(Materials provided):
-- Opening Marker --

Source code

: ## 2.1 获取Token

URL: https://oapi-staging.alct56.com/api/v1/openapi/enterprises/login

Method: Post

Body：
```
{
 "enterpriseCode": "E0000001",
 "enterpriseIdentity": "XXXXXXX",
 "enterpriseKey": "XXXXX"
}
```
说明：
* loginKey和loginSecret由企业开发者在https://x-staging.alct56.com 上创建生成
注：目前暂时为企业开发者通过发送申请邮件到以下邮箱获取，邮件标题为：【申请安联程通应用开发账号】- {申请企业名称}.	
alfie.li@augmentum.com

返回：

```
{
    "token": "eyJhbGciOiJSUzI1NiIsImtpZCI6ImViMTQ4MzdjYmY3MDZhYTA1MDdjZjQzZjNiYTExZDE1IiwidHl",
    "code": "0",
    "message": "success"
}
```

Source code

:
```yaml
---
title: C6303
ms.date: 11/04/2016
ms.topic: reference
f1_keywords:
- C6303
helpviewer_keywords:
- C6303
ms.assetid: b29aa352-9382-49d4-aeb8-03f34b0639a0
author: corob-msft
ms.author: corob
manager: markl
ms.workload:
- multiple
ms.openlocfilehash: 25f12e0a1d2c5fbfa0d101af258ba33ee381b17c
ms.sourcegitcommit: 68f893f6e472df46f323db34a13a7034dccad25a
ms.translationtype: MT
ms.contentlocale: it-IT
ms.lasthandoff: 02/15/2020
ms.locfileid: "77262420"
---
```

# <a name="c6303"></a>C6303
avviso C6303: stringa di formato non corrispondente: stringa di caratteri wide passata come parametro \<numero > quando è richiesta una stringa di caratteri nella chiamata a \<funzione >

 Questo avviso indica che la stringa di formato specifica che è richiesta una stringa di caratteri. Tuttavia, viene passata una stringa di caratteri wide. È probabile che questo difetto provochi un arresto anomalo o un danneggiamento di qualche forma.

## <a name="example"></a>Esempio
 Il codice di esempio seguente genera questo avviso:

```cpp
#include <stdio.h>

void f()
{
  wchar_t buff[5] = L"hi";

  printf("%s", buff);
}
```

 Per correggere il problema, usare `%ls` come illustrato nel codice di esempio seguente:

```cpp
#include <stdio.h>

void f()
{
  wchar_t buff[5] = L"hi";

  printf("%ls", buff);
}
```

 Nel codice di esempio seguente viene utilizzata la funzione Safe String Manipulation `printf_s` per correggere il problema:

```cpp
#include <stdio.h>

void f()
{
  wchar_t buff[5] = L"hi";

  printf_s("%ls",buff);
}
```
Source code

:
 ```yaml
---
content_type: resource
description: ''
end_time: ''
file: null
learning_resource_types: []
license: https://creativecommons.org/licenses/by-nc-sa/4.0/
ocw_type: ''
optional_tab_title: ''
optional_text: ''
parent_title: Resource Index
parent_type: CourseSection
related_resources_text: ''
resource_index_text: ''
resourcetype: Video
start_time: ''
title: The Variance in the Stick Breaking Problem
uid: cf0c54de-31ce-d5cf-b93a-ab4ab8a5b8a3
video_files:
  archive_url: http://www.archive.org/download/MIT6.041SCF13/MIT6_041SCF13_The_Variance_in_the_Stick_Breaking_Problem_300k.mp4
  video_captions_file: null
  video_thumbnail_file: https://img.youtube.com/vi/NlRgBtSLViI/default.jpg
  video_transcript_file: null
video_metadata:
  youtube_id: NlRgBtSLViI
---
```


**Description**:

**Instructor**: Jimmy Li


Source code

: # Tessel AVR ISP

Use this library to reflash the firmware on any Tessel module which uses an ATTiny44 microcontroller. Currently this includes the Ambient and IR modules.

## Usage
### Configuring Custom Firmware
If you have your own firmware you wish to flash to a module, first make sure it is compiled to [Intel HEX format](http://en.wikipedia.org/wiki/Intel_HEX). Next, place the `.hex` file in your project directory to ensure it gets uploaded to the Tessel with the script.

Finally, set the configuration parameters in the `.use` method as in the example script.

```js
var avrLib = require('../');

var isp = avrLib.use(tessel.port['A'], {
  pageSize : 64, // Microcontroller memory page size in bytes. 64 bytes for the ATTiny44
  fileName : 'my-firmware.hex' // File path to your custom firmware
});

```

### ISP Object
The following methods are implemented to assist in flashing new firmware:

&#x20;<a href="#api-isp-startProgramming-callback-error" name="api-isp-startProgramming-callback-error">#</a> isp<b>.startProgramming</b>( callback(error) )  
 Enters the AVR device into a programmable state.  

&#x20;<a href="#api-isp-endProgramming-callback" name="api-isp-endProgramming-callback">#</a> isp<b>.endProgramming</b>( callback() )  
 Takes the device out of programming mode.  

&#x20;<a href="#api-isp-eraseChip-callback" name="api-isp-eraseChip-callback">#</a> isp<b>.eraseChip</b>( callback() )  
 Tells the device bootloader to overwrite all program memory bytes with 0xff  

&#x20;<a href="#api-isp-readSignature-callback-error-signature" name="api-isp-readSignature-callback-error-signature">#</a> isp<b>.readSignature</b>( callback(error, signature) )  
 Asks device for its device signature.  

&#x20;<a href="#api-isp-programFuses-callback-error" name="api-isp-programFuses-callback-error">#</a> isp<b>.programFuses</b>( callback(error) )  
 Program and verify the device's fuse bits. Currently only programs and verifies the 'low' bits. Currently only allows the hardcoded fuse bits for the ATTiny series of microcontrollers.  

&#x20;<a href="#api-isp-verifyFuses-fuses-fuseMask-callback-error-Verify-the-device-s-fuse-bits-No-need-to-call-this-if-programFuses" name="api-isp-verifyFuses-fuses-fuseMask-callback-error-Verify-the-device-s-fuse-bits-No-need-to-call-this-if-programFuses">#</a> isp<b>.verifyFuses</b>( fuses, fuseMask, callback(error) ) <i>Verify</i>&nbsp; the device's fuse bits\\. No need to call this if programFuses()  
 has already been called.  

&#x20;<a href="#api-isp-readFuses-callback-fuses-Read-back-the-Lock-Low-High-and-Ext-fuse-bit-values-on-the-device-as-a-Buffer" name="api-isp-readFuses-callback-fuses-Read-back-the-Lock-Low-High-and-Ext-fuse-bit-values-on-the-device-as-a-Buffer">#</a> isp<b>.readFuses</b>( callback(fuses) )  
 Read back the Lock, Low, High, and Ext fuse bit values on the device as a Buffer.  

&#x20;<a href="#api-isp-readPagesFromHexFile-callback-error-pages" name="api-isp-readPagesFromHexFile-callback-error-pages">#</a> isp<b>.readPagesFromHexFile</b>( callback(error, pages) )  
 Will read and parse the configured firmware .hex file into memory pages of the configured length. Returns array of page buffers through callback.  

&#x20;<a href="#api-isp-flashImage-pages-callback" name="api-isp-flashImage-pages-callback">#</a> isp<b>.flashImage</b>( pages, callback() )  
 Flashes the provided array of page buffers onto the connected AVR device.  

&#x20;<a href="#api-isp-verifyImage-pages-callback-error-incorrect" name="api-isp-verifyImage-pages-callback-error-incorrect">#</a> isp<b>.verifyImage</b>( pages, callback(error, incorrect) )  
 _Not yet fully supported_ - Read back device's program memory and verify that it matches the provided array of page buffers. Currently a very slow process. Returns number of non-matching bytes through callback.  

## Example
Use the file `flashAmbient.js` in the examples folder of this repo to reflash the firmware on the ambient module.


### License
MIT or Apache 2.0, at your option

-- Closing Marker --

Gather all lines from the listing above in which "avrLib" occurs.

var avrLib = require('../');
var isp = avrLib.use(tessel.port['A'], {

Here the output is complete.